Ready for Action: How to Be Completely Prepared for Your ESL Class

Anyone who has ever stood in front of a group of students has experienced doubts about their ability, worries that they’re insufficiently prepared, or fears that they won’t get along with the group. It’s like giving a big corporate presentation, only this kind of presentation lasts for an entire career; even when you’ve finished explaining the content, you’re still there, monitoring practice, dealing with problems, asking check questions and following up to make sure the material is really being learned. It’s a profession which, like few others, places demands on our confidence, and challenges our views of ourselves.
The initial steps, when teachers might deliver a practice lesson at the end of their training, or begin working in a school for the first time, are critical for building confidence. And I believe that this confidence isn’t just ‘nice to have’; it’s an essential tool that new teachers will need in their professional lives, and as trainers, we can help them shrug off their fears and get off to the best possible start.
Experienced teachers can dash off a good lesson plan in a few moments, perhaps on their way to school on the bus or while watching TV the night before class. For a new teacher, building the kind of lesson plan which will be most helpful – one which is detailed, comprehensive and caters for all the ‘what-ifs’ – can take several hours. Assure your students that this is time well spent, and that it will get much easier, and faster, with practice. Eventually, they’ll have a personal library consisting of several big folders of past lesson plans to refer to, and each time will be a subtle improvement over previous versions.
PW (10-15) +M, FB
This is my short-hand for PairWork, which will last 10-15 minutes, during which I’ll Monitor the practice, and then I’ll ask for FeedBack. I can boil this section down to an acronymized code, because I’ve organized pairwork practice many hundreds of times. But that wasn’t always so. Here’s how the same type of section appeared in a plan, back in 1999, when I’d just finished my CELTA certificate:Visualizations like this can really help dissolve away some anxiety, because in a small way, the teacher has already been there and done it.I have my trainees close their eyes and imagine their students at their desks, imagine how the room will look, and picture just how the whole scene will fit together.

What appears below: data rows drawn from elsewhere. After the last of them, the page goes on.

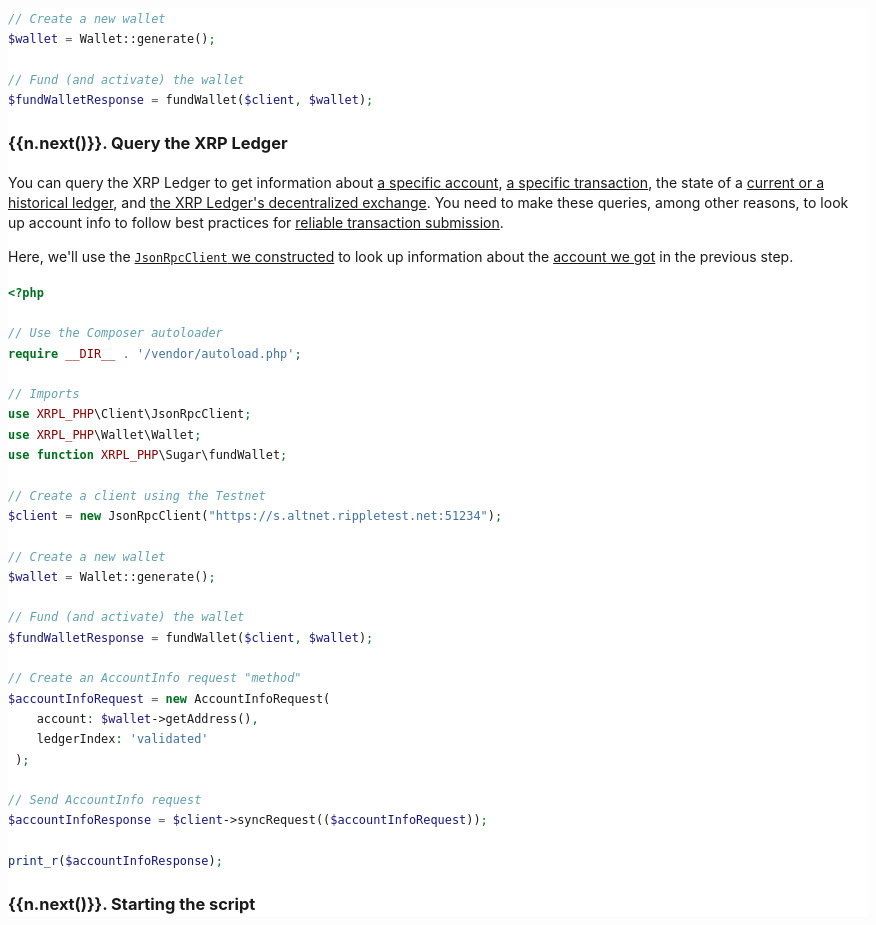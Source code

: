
 ```php
// Create a new wallet
$wallet = Wallet::generate();

// Fund (and activate) the wallet
$fundWalletResponse = fundWallet($client, $wallet);
```

### {{n.next()}}. Query the XRP Ledger

You can query the XRP Ledger to get information about [a specific account](account-methods.html), [a specific transaction](tx.html), the state of a [current or a historical ledger](ledger-methods.html), and [the XRP Ledger's decentralized exchange](path-and-order-book-methods.html). You need to make these queries, among other reasons, to look up account info to follow best practices for [reliable transaction submission](reliable-transaction-submission.html).

Here, we'll use the [`JsonRpcClient` we constructed](#1-connect-to-the-xrp-ledger) to look up information about the [account we got](#2-get-account) in the previous step.

```php
<?php

// Use the Composer autoloader
require __DIR__ . '/vendor/autoload.php';

// Imports
use XRPL_PHP\Client\JsonRpcClient;
use XRPL_PHP\Wallet\Wallet;
use function XRPL_PHP\Sugar\fundWallet;

// Create a client using the Testnet
$client = new JsonRpcClient("https://s.altnet.rippletest.net:51234");

// Create a new wallet
$wallet = Wallet::generate();

// Fund (and activate) the wallet
$fundWalletResponse = fundWallet($client, $wallet);

// Create an AccountInfo request "method"
$accountInfoRequest = new AccountInfoRequest(
    account: $wallet->getAddress(),
    ledgerIndex: 'validated'
 );

// Send AccountInfo request
$accountInfoResponse = $client->syncRequest(($accountInfoRequest));

print_r($accountInfoResponse);
```

### {{n.next()}}. Starting the script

Think about it. Neil Armstrong nailed the Apollo 11 moon landing, in difficult circumstances and while running out of fuel, because he’d practiced those very skills thousands of times. Placido Domingo can sing entire operas from memory, because he’s practiced the heck out of them. The more we practice, the better we perform, it’s as simple as that.
Student teachers who rehearse – in front of a mirror, or their friends or colleagues, or through watching a video of themselves – end up reducing their Teacher Talking Time (TTT)
Student teachers who rehearse – in front of a mirror, or their friends or colleagues, or through watching a video of themselves – end up reducing their Teacher Talking Time (TTT), tend to explain the content more concisely and with better examples, and use clearer language for classroom instructions. They can also roughly judge their use of time, and adjust their plan accordingly. And this doesn’t just apply to the Presentation section of the class; have them practice their check questions, so that they ask just the right type to elicit the target language. This example is less successful:
Teacher: | Is this green? |
Student: | Yes. |
Fair enough, the student has shown that they understand the word. But how about this:
Teacher: | What color is this? |
Student: | It’s green. |
Gold star! The student has used the target language in a full sentence – the Holy Grail of language learning. But they only did so because the question required it.
The best rehearsals combine preparation with imagination; the trainee can anticipate what a student might ask. Believe me, you don’t want to find yourself improvising an explanation of a complex grammar point – I’ve lived through train-wrecks of my own creation because of this, more than once – so run it through during prep time, just so you’ve done it at least once before you have to do it ‘live’.
New teachers can learn an extraordinary amount by simply observing experienced teachers in action. Help them focus on particular aspects of the class – the Presentation section, how the teacher uses simple language, gestures, pictures and objects, and how they structure and manage class time – and then discuss their findings afterward. What would they have done differently? What might they emulate in the future?
I encourage my trainees to remember four priceless pieces of advice through a mnemonic.
Breathe deeply and slowly
Ask lots of questions
Smile often
Slow down your speaking
These are the four most common newbie errors, in my experience. Student teachers get themselves stressed out, mentally and physically, which has a whole suite of troubling results. A common one is that it increases their speed of speaking, which is never a good thing, especially with lower-level learners. They aren’t used to engaging their students through questions, and end up becoming more like a lecturer. And they forget to enjoy themselves, and to let the students see that this is a fun, shared experience with positive and interesting outcomes.
One of the biggest questions when analyzing a class is this: ‘Did the students use the target language?’ For new teachers, this won’t always be true, but that’s no reason for despair. Invite them to consider how the lesson might have gone differently if they’d modeled the target structure more, used more, or clearer examples, and perhaps monitored the students more closely to make sure they were on task. These are all good things to remind a new teacher before that fateful first day.
This is ESL, not brain surgery.
No one will get hurt if it goes badly. Relax, follow the plan, respond to your students, keep your eyes and ears open, and everything will be fine.